▶ _Data for processing_
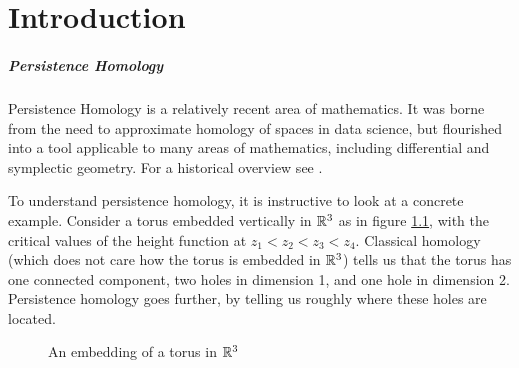
\chapter{Introduction}

\paragraph{Persistence Homology}
Persistence Homology is a relatively recent area of mathematics. It was borne from the need to approximate homology of spaces in data science, but flourished into a tool applicable to many areas of mathematics, including differential and symplectic geometry. For a historical overview see \cite{historypersistence}.

To understand persistence homology, it is instructive to look at a concrete example. Consider a torus embedded vertically in $\mathbb{R}^3$ as in figure \ref{fig:torus1}, with the critical values of the height function at 
$z_1 < z_2 < z_3 < z_4$. Classical homology (which does not care how the torus is embedded in $\mathbb{R}^3$) tells us that the torus has one connected component, two holes in dimension 1, and one hole in dimension 2. Persistence homology goes further, by telling us roughly where these holes are located.

\begin{figure}
\centering
{}
\caption{An embedding of a torus in $\mathbb{R}^3$}\label{fig:torus1}
\end{figure}

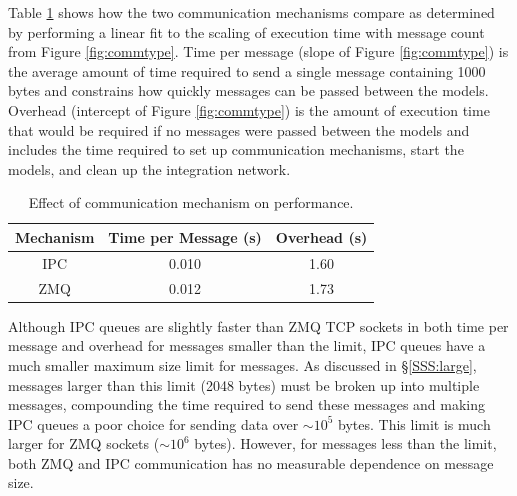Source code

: \documentclass[journal]{IEEEtran}
\begin{document}
Table \ref{tab:commtype} shows how the two communication mechanisms compare as determined by performing a linear fit to the scaling of execution time with message count from Figure \ref{fig:commtype}. Time per message (slope of Figure \ref{fig:commtype}) is the average amount of time required to send a single message containing 1000 bytes and constrains how quickly messages can be passed between the models. Overhead (intercept of Figure \ref{fig:commtype}) is the amount of execution time that would be required if no messages were passed between the models and includes the time required to set up communication mechanisms, start the models, and clean up the integration network.
%
\begin{table}[htbp]
\begin{center}
\begin{tabular}{|c|c|c|}
\hline
Mechanism	& Time per Message (s) 	& Overhead (s) 	\\\hline
IPC			& 0.010				& 1.60			\\
ZMQ 		& 0.012				& 1.73			\\\hline
\end{tabular}
\end{center}
\caption{Effect of communication mechanism on performance.}
\label{tab:commtype}
\end{table}%
%
Although IPC queues are slightly faster than ZMQ TCP sockets in both time per message and overhead for messages smaller than the limit, IPC queues have a much smaller maximum size limit for messages. As discussed in \S\ref{SSS:large}, messages larger than this limit (2048 bytes) must be broken up into multiple messages, compounding the time required to send these messages and making IPC queues a poor choice for sending data over $\sim10^5$ bytes. This limit is much larger for ZMQ sockets ($\sim10^6$ bytes). However, for messages less than the limit, both ZMQ and IPC communication has no measurable dependence on message size.

\end{document}
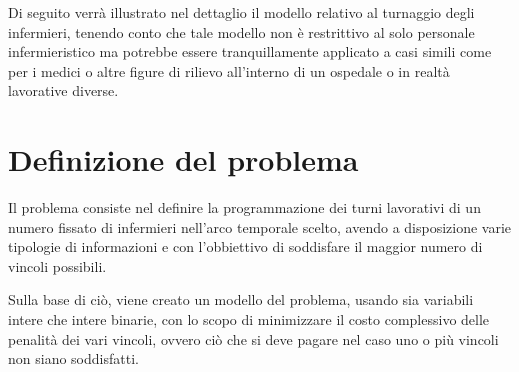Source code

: Di seguito verrà illustrato nel dettaglio il modello relativo al turnaggio degli infermieri, tenendo conto che tale modello non è restrittivo al solo personale infermieristico ma potrebbe essere tranquillamente applicato a casi simili come per i medici o altre figure di rilievo all'interno di un ospedale o in realtà lavorative diverse.

\section{Definizione del problema}
Il problema consiste nel definire la programmazione dei turni lavorativi di un numero fissato di infermieri nell'arco temporale scelto, avendo a disposizione varie tipologie di informazioni e con l'obbiettivo di soddisfare il maggior numero di vincoli possibili.

Sulla base di ciò, viene creato un modello del problema, usando sia variabili intere che intere binarie, con lo scopo di minimizzare il costo complessivo delle penalità dei vari vincoli, ovvero ciò che si deve pagare nel caso uno o più vincoli non siano soddisfatti.

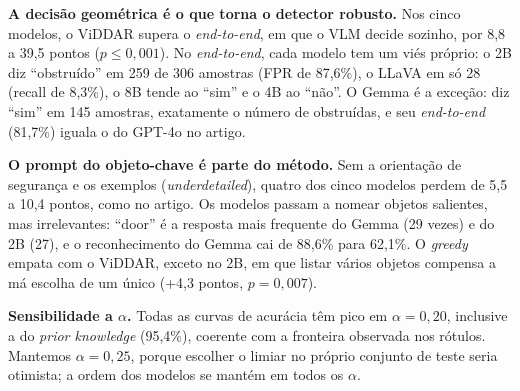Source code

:\documentclass[journal,onecolumn]{IEEEtran}
\begin{document}
\textbf{A decisão geométrica é o que torna o detector robusto.} Nos cinco modelos, o ViDDAR supera o
\emph{end-to-end}, em que o VLM decide sozinho, por 8,8 a 39,5 pontos ($p\leq 0{,}001$). No
\emph{end-to-end}, cada modelo tem um viés próprio: o 2B diz ``obstruído'' em 259 de 306 amostras (FPR
de 87,6\%), o LLaVA em só 28 (recall de 8,3\%), o 8B tende ao ``sim'' e o 4B ao ``não''. O Gemma é a
exceção: diz ``sim'' em 145 amostras, exatamente o número de obstruídas, e seu \emph{end-to-end}
(81,7\%) iguala o do GPT-4o no artigo.

\textbf{O prompt do objeto-chave é parte do método.} Sem a orientação de segurança e os exemplos
(\emph{underdetailed}), quatro dos cinco modelos perdem de 5,5 a 10,4 pontos, como no artigo. Os
modelos passam a nomear objetos salientes, mas irrelevantes: ``door'' é a resposta mais frequente do
Gemma (29 vezes) e do 2B (27), e o reconhecimento do Gemma cai de 88,6\% para 62,1\%. O \emph{greedy}
empata com o ViDDAR, exceto no 2B, em que listar vários objetos compensa a má escolha de um único
(+4,3 pontos, $p=0{,}007$).

\textbf{Sensibilidade a $\alpha$.} Todas as curvas de acurácia têm pico em $\alpha=0{,}20$, inclusive a
do \emph{prior knowledge} (95,4\%), coerente com a fronteira observada nos rótulos. Mantemos
$\alpha=0{,}25$, porque escolher o limiar no próprio conjunto de teste seria otimista; a ordem dos
modelos se mantém em todos os $\alpha$.
\end{document}
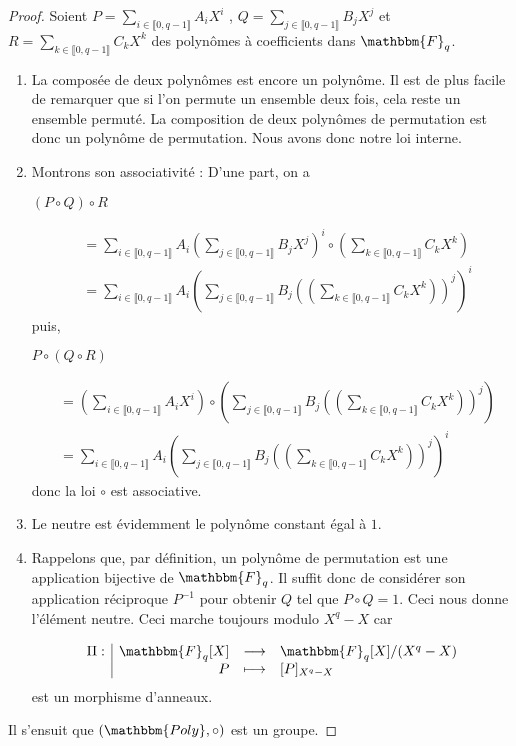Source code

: \documentclass[12pt]{article}
\newcommand{\fonction}[5]{
\begin{displaymath}
\begin{array}{l|rcl}
\displaystyle
#1 : & #2 & \longrightarrow & #3 \\
    & #4 & \longmapsto & #5
\end{array}
\end{displaymath}
}
\theoremstyle{remark}\newtheorem{note}{Note}
\theoremstyle{remark}\newtheorem{nota}{Notation}
\newcommand{\Fq}{\mathbbm{F}_q}
\theoremstyle{definition}
\begin{document}
\begin{proof}
Soient $ P = \displaystyle\sum_{i \in \llbracket 0, q-1 \rrbracket} A_i X^i$ , $Q = \displaystyle\sum_{j \in \llbracket 0, q-1 \rrbracket} B_j X^j$ et $R = \displaystyle\sum_{k \in \llbracket 0, q-1 \rrbracket} C_k X^k$ des polynômes à coefficients dans $\Fq$. \newline
\break
	\begin{enumerate}[label=$\clubsuit$, font=\small  \color{black}]
		\item La composée de deux polynômes est encore un polynôme. Il est de plus facile de remarquer que si l'on permute un ensemble deux fois, cela reste un ensemble permuté. La composition de deux polynômes de permutation est donc un polynôme de permutation. Nous avons donc notre loi interne.
		\item Montrons son associativité : \newline
D'une part, on a
			\begin{center} $\left( P\circ Q \right) \circ R$ \end{center}
			\begin{align*} 
&= \displaystyle\sum_{i \in \llbracket 0, q-1 \rrbracket} A_i\left(\displaystyle\sum_{j \in \llbracket 0, q-1 \rrbracket} B_j X^j\right)^i \circ \left(\displaystyle\sum_{k \in \llbracket 0, q-1 \rrbracket} C_k X^k\right) \\ 
&= \displaystyle\sum_{i \in \llbracket 0, q-1 \rrbracket} A_i\left(\displaystyle\sum_{j \in \llbracket 0, q-1 \rrbracket} B_j \left(\left(\displaystyle\sum_{k \in \llbracket 0, q-1 \rrbracket} C_k X^k\right)\right)^j\right)^i
			\end{align*} 
puis, 
			\begin{center} $P\circ \left(Q \circ R\right)$ \end{center}
			\begin{align*} 
&= \left(\displaystyle\sum_{i \in \llbracket 0, q-1 \rrbracket} A_i X^i\right) \circ \left(\displaystyle\sum_{j \in \llbracket 0, q-1 \rrbracket} B_j \left(\left(\displaystyle\sum_{k \in \llbracket 0, q-1 \rrbracket} C_k X^k\right)\right)^j\right) \\
&=  \displaystyle\sum_{i \in \llbracket 0, q-1 \rrbracket} A_i\left(\displaystyle\sum_{j \in \llbracket 0, q-1 \rrbracket} B_j \left(\left(\displaystyle\sum_{k \in \llbracket 0, q-1 \rrbracket} C_k X^k\right)\right)^j\right)^i
			\end{align*} 
donc la loi $\circ$ est associative.
	\item Le neutre est évidemment le polynôme constant égal à $1$.
	\item Rappelons que, par définition, un polynôme de permutation est une application bijective de $\Fq$. Il suffit donc de considérer son application réciproque $P^{-1}$ pour obtenir $Q$ tel que $P\circ Q = 1$. Ceci nous donne l'élément neutre. Ceci marche toujours modulo $X^q - X$ car
	\fonction{\Pi}{\Fq[X]}{\Fq[X] / (X^q - X)}{P}{[P]_{X^q - X}} est un morphisme d'anneaux.
	\end{enumerate}	
Il s'ensuit que $(\mathbbm{Poly}, \circ)$ est un groupe. 
\end{proof}
\end{document}
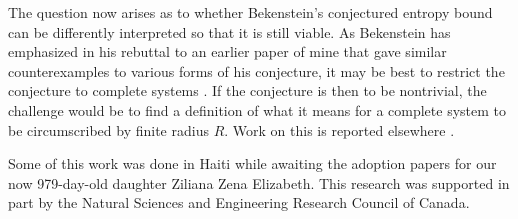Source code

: \documentclass[a4paper,12pt]{article}
\begin{document}
	The question now arises as to
whether Bekenstein's conjectured entropy
bound can be differently interpreted
so that it is still viable.
As Bekenstein has emphasized
\cite{Bek9}
in his rebuttal to an earlier paper
of mine
\cite{Page2}
that gave similar counterexamples
to various forms of his conjecture,
it may be best to restrict the conjecture
to complete systems
\cite{Bek3,Bek6}.
If the conjecture is then to be nontrivial,
the challenge would be to find
a definition of what it means for
a complete system to be circumscribed
by finite radius $R$.  Work on this is
reported elsewhere
\cite{Page3}.

	Some of this work was done in Haiti
while awaiting the adoption papers
for our now 979-day-old daughter
Ziliana Zena Elizabeth.
This research was supported in part by
the Natural Sciences and Engineering Research
Council of Canada.

\baselineskip 4pt
\end{document}
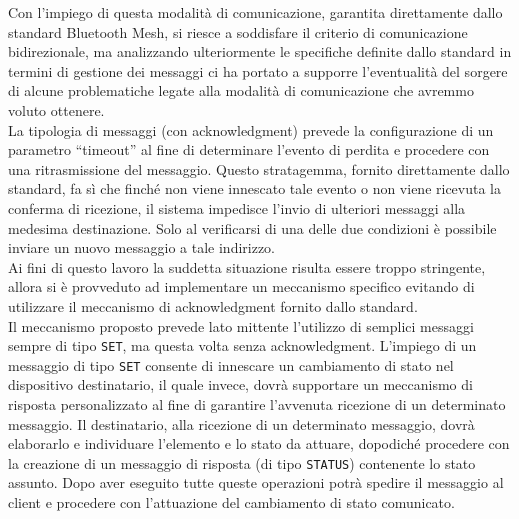 \noindent Con l'impiego di questa modalità di comunicazione, garantita direttamente dallo standard Bluetooth Mesh, si riesce a soddisfare il criterio di comunicazione bidirezionale, ma analizzando ulteriormente le specifiche definite dallo standard in termini di gestione dei messaggi ci ha portato a supporre l'eventualità del sorgere di alcune problematiche legate alla modalità di comunicazione che avremmo voluto ottenere. \\ %
La tipologia di messaggi (con acknowledgment) prevede la configurazione di un parametro ``timeout'' al fine di determinare l'evento di perdita e procedere con una ritrasmissione del messaggio. Questo stratagemma, fornito direttamente dallo standard, fa sì che finché non viene innescato tale evento o non viene ricevuta la conferma di ricezione, il sistema impedisce l'invio di ulteriori messaggi alla medesima destinazione. Solo al verificarsi di una delle due condizioni è possibile inviare un nuovo messaggio a tale indirizzo. \\
Ai fini di questo lavoro la suddetta situazione risulta essere troppo stringente, allora si è provveduto ad implementare un meccanismo specifico evitando di utilizzare il meccanismo di acknowledgment fornito dallo standard.\\ 
Il meccanismo proposto prevede lato mittente l'utilizzo di semplici messaggi sempre di tipo \texttt{SET}, ma questa volta senza acknowledgment. L'impiego di un messaggio di tipo \texttt{SET} consente di innescare un cambiamento di stato nel dispositivo destinatario, il quale invece, dovrà supportare un meccanismo di risposta personalizzato al fine di garantire l'avvenuta ricezione di un determinato messaggio. Il destinatario, alla ricezione di un determinato messaggio, dovrà elaborarlo e individuare l'elemento e lo stato da attuare, dopodiché procedere con la creazione di un messaggio di risposta (di tipo \texttt{STATUS}) contenente lo stato assunto. Dopo aver eseguito tutte queste operazioni potrà spedire il messaggio al client e procedere con l'attuazione del cambiamento di stato comunicato.\\ %

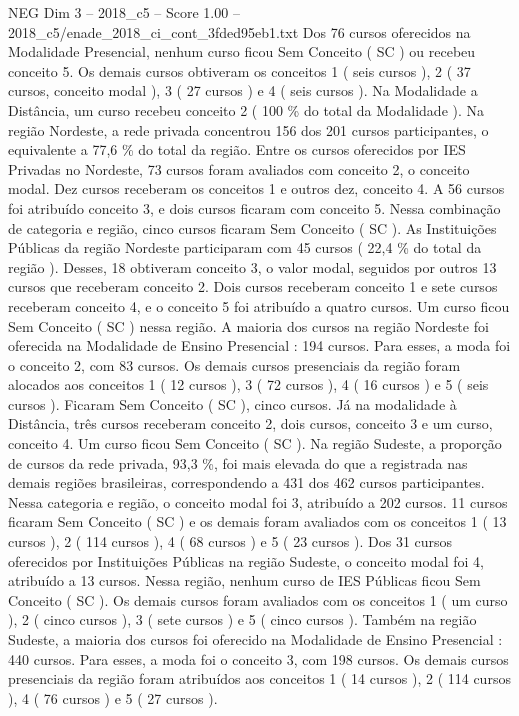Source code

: \begin{textsample}{NEG Dim 3 – 2018\_c5 – Score 1.00 – 2018\_c5/enade\_2018\_ci\_cont\_3fded95eb1.txt}
Dos 76 cursos oferecidos na Modalidade Presencial, nenhum curso ficou Sem Conceito ( SC ) ou recebeu conceito 5.
Os demais cursos obtiveram os conceitos 1 ( seis cursos ), 2 ( 37 cursos, conceito modal ), 3 ( 27 cursos ) e 4 ( seis cursos ).
Na Modalidade a Distância, um curso recebeu conceito 2 ( 100 \% do total da Modalidade ).
Na região Nordeste, a rede privada concentrou 156 dos 201 cursos participantes, o equivalente a 77,6 \% do total da região.
Entre os cursos oferecidos por IES Privadas no Nordeste, 73 cursos foram avaliados com conceito 2, o conceito modal.
Dez cursos receberam os conceitos 1 e outros dez, conceito 4.
A 56 cursos foi atribuído conceito 3, e dois cursos ficaram com conceito 5.
Nessa combinação de categoria e região, cinco cursos ficaram Sem Conceito ( SC ).
As Instituições Públicas da região Nordeste participaram com 45 cursos ( 22,4 \% do total da região ).
Desses, 18 obtiveram conceito 3, o valor modal, seguidos por outros 13 cursos que receberam conceito 2.
Dois cursos receberam conceito 1 e sete cursos receberam conceito 4, e o conceito 5 foi atribuído a quatro cursos.
Um curso ficou Sem Conceito ( SC ) nessa região.
A maioria dos cursos na região Nordeste foi oferecida na Modalidade de Ensino Presencial : 194 cursos.
Para esses, a moda foi o conceito 2, com 83 cursos.
Os demais cursos presenciais da região foram alocados aos conceitos 1 ( 12 cursos ), 3 ( 72 cursos ), 4 ( 16 cursos ) e 5 ( seis cursos ).
Ficaram Sem Conceito ( SC ), cinco cursos.
Já na modalidade à Distância, três cursos receberam conceito 2, dois cursos, conceito 3 e um curso, conceito 4.
Um curso ficou Sem Conceito ( SC ).
Na região Sudeste, a proporção de cursos da rede privada, 93,3 \%, foi mais elevada do que a registrada nas demais regiões brasileiras, correspondendo a 431 dos 462 cursos participantes.
Nessa categoria e região, o conceito modal foi 3, atribuído a 202 cursos. 11 cursos ficaram Sem Conceito ( SC ) e os demais foram avaliados com os conceitos 1 ( 13 cursos ), 2 ( 114 cursos ), 4 ( 68 cursos ) e 5 ( 23 cursos ).
Dos 31 cursos oferecidos por Instituições Públicas na região Sudeste, o conceito modal foi 4, atribuído a 13 cursos.
Nessa região, nenhum curso de IES Públicas ficou Sem Conceito ( SC ).
Os demais cursos foram avaliados com os conceitos 1 ( um curso ), 2 ( cinco cursos ), 3 ( sete cursos ) e 5 ( cinco cursos ).
Também na região Sudeste, a maioria dos cursos foi oferecido na Modalidade de Ensino Presencial : 440 cursos.
Para esses, a moda foi o conceito 3, com 198 cursos.
Os demais cursos presenciais da região foram atribuídos aos conceitos 1 ( 14 cursos ), 2 ( 114 cursos ), 4 ( 76 cursos ) e 5 ( 27 cursos ).

\end{textsample}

▶ _Exercise description_
If a line comes after the line with "To understand persistence", it stays out; print exactly every line from the start of the entries up to and including that line, but no pictures.

▶ _Solution to the exercise_
\chapter{Introduction}

\paragraph{Persistence Homology}
Persistence Homology is a relatively recent area of mathematics. It was borne from the need to approximate homology of spaces in data science, but flourished into a tool applicable to many areas of mathematics, including differential and symplectic geometry. For a historical overview see \cite{historypersistence}.

To understand persistence homology, it is instructive to look at a concrete example. Consider a torus embedded vertically in $\mathbb{R}^3$ as in figure \ref{fig:torus1}, with the critical values of the height function at 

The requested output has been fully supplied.